Looking at the opportunities available via the aftermarket
One of the most critical aspects of reliable vehicle operation is a properly functioning cooling system. Yet, in today’s vehicles, there is more propensity than ever for parts to fail. Regular heat/cooling cycles of the engine and transmission, combined with the extreme temperatures much of Canada experiences can, along with salt and brine on winter roads wreak havoc on engine and transmission components. Additionally, as Andrew Connor, Director, Canadian Market Sales at Dorman Products, explains, with OEMs being pushed toward higher fuel economy targets, smaller displacement, higher output engines and cramped under-hood compartments, place additional strain on cooling system operation, increasing the risk of component failure.
More plastic components
There are also other considerations, such as saving cost, weight and manufacturing/servicing efficiency. As a result, we’ve seen more and more OEMs adopt items such as plastic flanges and quick-connect fittings for cooling systems, as well as thermostats with plastic housings. According to David Hirschhorn, REIN Brand Director, CRP Automotive, the trouble with these plastic components, is that repeated heat cycling/cooling, causes them to become brittle and crack and the O-ring seals on them tend to fail at earlier intervals than heavier-duty metal and traditional fittings seen on older vehicles. Additionally, the march toward efficiency has also resulted in more electronic control of cooling system operation, such as electrically driven water pumps and electronically controlled thermostats. “As with most technological advancements, these improvements in efficiency and performance increase the chance of a failure or need for a higher level of service,” Hirschhorn explains.
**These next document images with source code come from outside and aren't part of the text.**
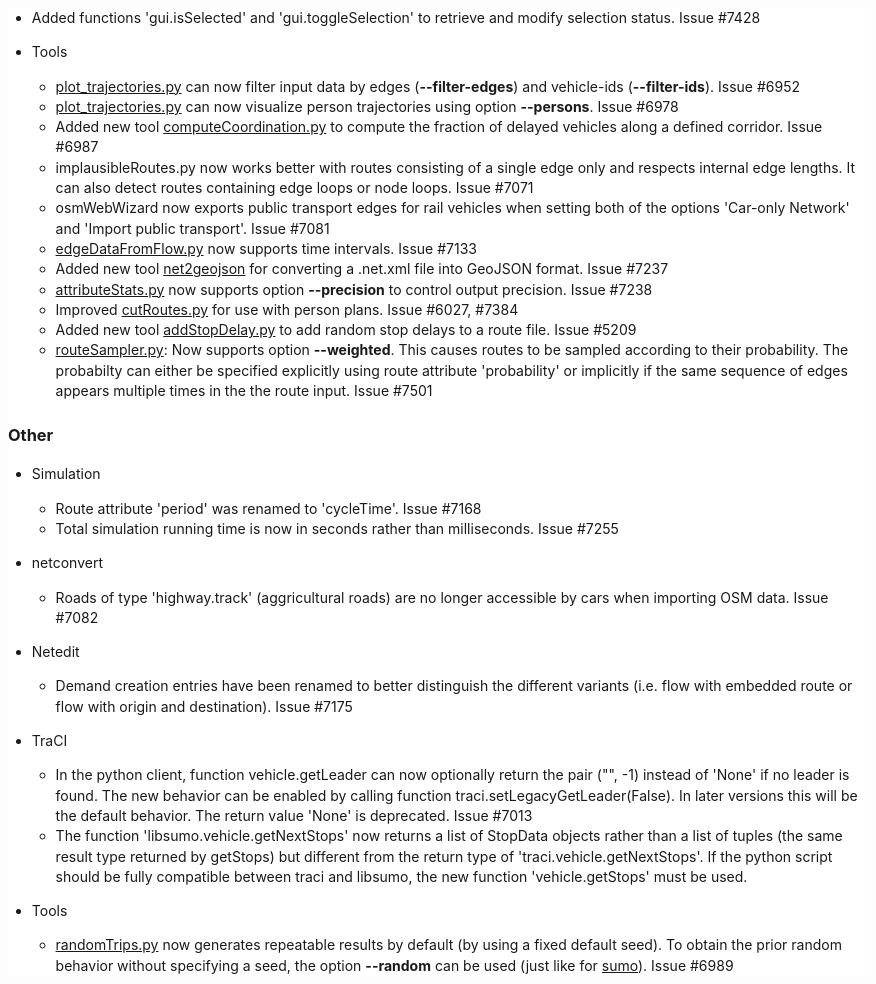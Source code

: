   - Added functions 'gui.isSelected' and 'gui.toggleSelection' to retrieve and modify selection status. Issue #7428
  
- Tools
  - [plot_trajectories.py](Tools/Visualization.md#plot_trajectoriespy) can now filter input data by edges (**--filter-edges**) and vehicle-ids (**--filter-ids**). Issue #6952
  - [plot_trajectories.py](Tools/Visualization.md#plot_trajectoriespy) can now visualize person trajectories using option **--persons**. Issue #6978
  - Added new tool [computeCoordination.py](Tools/Output.md#computecoordinationpy) to compute the fraction of delayed vehicles along a defined corridor. Issue #6987
  - implausibleRoutes.py now works better with routes consisting of a single edge only and respects internal edge lengths. It can also detect routes containing edge loops or node loops. Issue #7071
  - osmWebWizard now exports public transport edges for rail vehicles when setting both of the options 'Car-only Network' and 'Import public transport'. Issue #7081
  - [edgeDataFromFlow.py](Tools/Detector.md#edgedatafromflowpy) now supports time intervals. Issue #7133
  - Added new tool [net2geojson](Tools/Net.md#net2geojsonpy) for converting a .net.xml file into GeoJSON format. Issue #7237
  - [attributeStats.py](Tools/Output.md#attributestatspy) now supports option **--precision** to control output precision. Issue #7238
  - Improved [cutRoutes.py](Tools/Routes.md#cutroutespy) for use with person plans. Issue #6027, #7384
  - Added new tool [addStopDelay.py](Tools/Routes.md#addstopdelaypy) to add random stop delays to a route file. Issue #5209
  - [routeSampler.py](Tools/Turns.md#routesampler.py): Now supports option **--weighted**. This causes routes to be sampled according to their probability. The probabilty can either be specified explicitly using route attribute 'probability' or implicitly if the same sequence of edges appears multiple times in the the route input. Issue #7501
    
### Other
- Simulation
  - Route attribute 'period' was renamed to 'cycleTime'. Issue #7168
  - Total simulation running time is now in seconds rather than milliseconds. Issue #7255
- netconvert
  - Roads of type 'highway.track' (aggricultural roads) are no longer accessible by cars when importing OSM data. Issue #7082

- Netedit
  - Demand creation entries have been renamed to better distinguish the different variants (i.e. flow with embedded route or flow with origin and destination). Issue #7175

- TraCI
  - In the python client, function vehicle.getLeader can now optionally return the pair ("", -1) instead of 'None' if no leader is found. The new behavior can be enabled by calling function traci.setLegacyGetLeader(False). In later versions this will be the default behavior. The return value 'None' is deprecated. Issue #7013
  - The function 'libsumo.vehicle.getNextStops' now returns a list of StopData objects rather than a list of tuples (the same result type returned by getStops) but different from the return type of 'traci.vehicle.getNextStops'. If the python script should be fully compatible between traci and libsumo, the new function 'vehicle.getStops' must be used.

- Tools
  - [randomTrips.py](Tools/Trip.md) now generates repeatable results by default (by using a fixed default seed). To obtain the prior random behavior without specifying a seed, the option **--random** can be used (just like for [sumo](sumo.md)). Issue #6989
Another aspect to consider in modern vehicles is the use of incorrect coolant. As Jay Buckley, Director of Product Development, North American Aftermarket for Dayco notes—using the wrong antifreeze can also result in part failures. “For example,” he says, “if you put traditional silicate coolant in a modern vehicle that requires an OAT or HOAT type coolant, the silicates will eat the water pump seals quickly. This has really become an issue with many cars that have an electric water pump, used either as a supplementary pump or as the main cooling pump.”
Buckley says he’s also seen water pump failures in some vehicles that use a plastic impeller mounted on a steel shaft.
While these issues are frustrating and potentially costly for motorists, they also represent an opportunity for the automotive aftermarket, particularly in today’s economic environment where replacement vehicles, whether new or used, are expensive to purchase and many consumers are looking to keep their existing car/truck for longer.
Aftermarket manufacturers often have an advantage in that they can design heavier-duty replacement parts that are not subject to the same cost and regulatory rules as OE-supplied components. At Dayco, Jay Buckley points to water pumps designed with stainless steel impellers to improve both longevity and reliability. Others include using Ethylene Propylene Diene Monomer (EPDM) in rubber hoses for added durability, as well as increasing the number of serpentine belt kits available. “We know replacing the whole system helps ensure that the drive system for the water pump operates at the correct engine speed it was designed for,” Buckley says. Additionally, by offering a complete kit, the technician can ensure that the entire water pump system can be repaired back to factory specs, eliminating any potential weak links.
At Dorman Products, Derek Suen, Manager, New Product Development Team, notes that the ability to research where failures are happening and come up with solutions can make a big difference. A good example is the plastic coolant reservoirs found under the hood of most vehicles today. “Typically, over time, these crack at the seams due to thermal cycling,” he explains. Dorman has used this as an opportunity to re-engineer the factory product, using a material called styrene-isoprene-styrene (SIS)—a thermoplastic elastomer that adds flexibility, enabling the reservoir to expand and contract to reduce the risk of it cracking at seams and causing fluid leakage.
Ultimately, reliable cooling system operation comes down to service providers offering their customers a sound preventative maintenance strategy by educating their customers on how the system operates, how failures can occur and which parts to replace and when to replace them.
By taking these steps,” explains REIN’s David Hirschhorn, “the service provider can help the vehicle owner develop a level of understanding with regard to the system, the importance of maintenance, and the costs of properly fixing it, as well as helping them budget for repairs”—an important consideration in today’s economic environment.